» Provided records
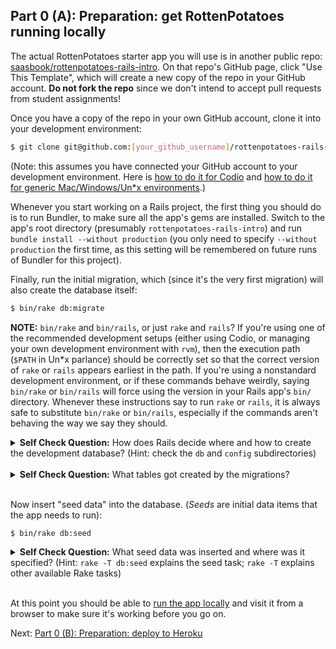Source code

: ## Part 0 (A): Preparation: get RottenPotatoes running locally


 The actual RottenPotatoes starter app you will use is in another
 public repo:
 [saasbook/rottenpotatoes-rails-intro](https://github.com/saasbook/rottenpotatoes-rails-intro).
 On that repo's GitHub page, click "Use This Template", which will
 create a new copy of the repo in your GitHub account.  **Do not fork
 the repo** since we don't intend to accept pull requests from student assignments!

Once you have a copy of the repo in your own GitHub account, clone it
into your development environment:

 ```sh
 $ git clone git@github.com:[your_github_username]/rottenpotatoes-rails-intro.git
 ```

(Note: this assumes you have connected your GitHub account to your
development environment.  Here is  [how to do it for
Codio](https://docs.codio.com/dashboard/account/#adding-your-public-key-to-github-or-bitbucket) 
and [how to do it for generic Mac/Windows/Un*x environments](https://docs.github.com/en/free-pro-team@latest/github/authenticating-to-github/adding-a-new-ssh-key-to-your-github-account).)

Whenever you start working on a Rails project, the first thing you should do is to run Bundler, to make sure all the app's gems are installed.  Switch to the app's root directory (presumably `rottenpotatoes-rails-intro`) and run `bundle install --without production` (you only need to specify `--without production` the first time, as this setting will be remembered on future runs of Bundler for this project).

Finally, run the initial migration, which (since it's the very first
migration) will also create the database itself:

```sh
$ bin/rake db:migrate
```

**NOTE:** `bin/rake` and `bin/rails`, or just `rake` and `rails`?
If you're using one of the recommended development setups (either
using Codio, or managing your own development environment with `rvm`),
then the execution path (`$PATH` in Un*x parlance) should be correctly
set so that the correct version of `rake` or `rails` appears earliest
in the path.  If you're using a nonstandard development environment,
or if these commands behave weirdly, saying `bin/rake` or `bin/rails`
will force using the version in your Rails app's `bin/` directory.
Whenever these instructions say to run `rake` or `rails`, it is always
safe to substitute `bin/rake` or `bin/rails`, especially if the
commands aren't behaving the way we say they should.


<details>
  <summary><strong>Self Check Question:</strong> How does Rails decide where and how to create the development database? (Hint: check the <code>db</code> and <code>config</code> subdirectories)</summary>
  <p><blockquote>The <code>rake db:migrate</code> command creates a local development database (following the specifications in <code>config/database.yml</code>) and runs the migrations in <code>db/migrate</code> to create the app's schema.  It also creates/updates the file <code>db/schema.rb</code> to reflect the latest database schema.  <strong>Note: it's important to keep this file under version control.</strong> </blockquote></p>
</details>
<br />

<details>
  <summary><strong>Self Check Question:</strong> What tables got created by the migrations?</summary>
  <p><blockquote>The <code>movies</code> table itself and the rails-internal <code>schema_migrations</code> table that records which migrations have been run.</blockquote></p>
</details>
<br />

Now insert "seed data" into the database. (_Seeds_ are initial data items that the app needs to run):

```sh
$ bin/rake db:seed
```

<details>
  <summary><strong>Self Check Question:</strong> What seed data was inserted and where was it specified? (Hint: <code>rake -T db:seed</code> explains the seed task; <code>rake -T</code> explains other available Rake tasks)</summary>
  <p><blockquote>A set of movie data which is specified in <code>db/seeds.rb</code></blockquote></p>
</details>
<br />

At this point you should be able to [run the app locally](https://github.com/saasbook/hw-hello-rails/blob/master/Codio.md) and visit
it from a browser to make sure it's working before you go on.


Next: [Part 0 (B): Preparation: deploy to Heroku](part_0_B.md)
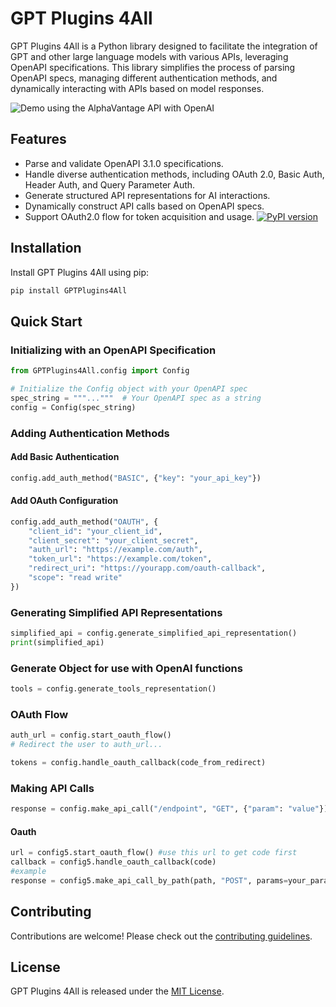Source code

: # GPT Plugins 4All

GPT Plugins 4All is a Python library designed to facilitate the integration of GPT and other large language models with various APIs, leveraging OpenAPI specifications. This library simplifies the process of parsing OpenAPI specs, managing different authentication methods, and dynamically interacting with APIs based on model responses.

![Demo using the AlphaVantage API with OpenAI](https://github.com/tcmartin/GPTPlugins4All/blob/master/demo/demo.gif)

## Features

- Parse and validate OpenAPI 3.1.0 specifications.
- Handle diverse authentication methods, including OAuth 2.0, Basic Auth, Header Auth, and Query Parameter Auth.
- Generate structured API representations for AI interactions.
- Dynamically construct API calls based on OpenAPI specs.
- Support OAuth2.0 flow for token acquisition and usage.
[![PyPI version](https://badge.fury.io/py/GPTPlugins4All.svg)](https://badge.fury.io/py/GPTPlugins4All)

## Installation

Install GPT Plugins 4All using pip:

```bash
pip install GPTPlugins4All
```

## Quick Start

### Initializing with an OpenAPI Specification

```python
from GPTPlugins4All.config import Config

# Initialize the Config object with your OpenAPI spec
spec_string = """..."""  # Your OpenAPI spec as a string
config = Config(spec_string)
```

### Adding Authentication Methods

#### Add Basic Authentication

```python
config.add_auth_method("BASIC", {"key": "your_api_key"})
```

#### Add OAuth Configuration

```python
config.add_auth_method("OAUTH", {
    "client_id": "your_client_id",
    "client_secret": "your_client_secret",
    "auth_url": "https://example.com/auth",
    "token_url": "https://example.com/token",
    "redirect_uri": "https://yourapp.com/oauth-callback",
    "scope": "read write"
})
```

### Generating Simplified API Representations

```python
simplified_api = config.generate_simplified_api_representation()
print(simplified_api)
```
### Generate Object for use with OpenAI functions
```python
tools = config.generate_tools_representation()
```

### OAuth Flow

```python
auth_url = config.start_oauth_flow()
# Redirect the user to auth_url...

tokens = config.handle_oauth_callback(code_from_redirect)
```

### Making API Calls

```python
response = config.make_api_call("/endpoint", "GET", {"param": "value"})
```

#### Oauth
```python
url = config5.start_oauth_flow() #use this url to get code first
callback = config5.handle_oauth_callback(code)
#example
response = config5.make_api_call_by_path(path, "POST", params=your_params, user_token=callback, is_json=True)
```

## Contributing

Contributions are welcome! Please check out the [contributing guidelines](CONTRIBUTING.md).

## License

GPT Plugins 4All is released under the [MIT License](LICENSE).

» Prompt
Your task is to copy each line of the material that contains the word "specifications".

» Expected output
  <p><blockquote>The <code>rake db:migrate</code> command creates a local development database (following the specifications in <code>config/database.yml</code>) and runs the migrations in <code>db/migrate</code> to create the app's schema.  It also creates/updates the file <code>db/schema.rb</code> to reflect the latest database schema.  <strong>Note: it's important to keep this file under version control.</strong> </blockquote></p>
GPT Plugins 4All is a Python library designed to facilitate the integration of GPT and other large language models with various APIs, leveraging OpenAPI specifications. This library simplifies the process of parsing OpenAPI specs, managing different authentication methods, and dynamically interacting with APIs based on model responses.
- Parse and validate OpenAPI 3.1.0 specifications.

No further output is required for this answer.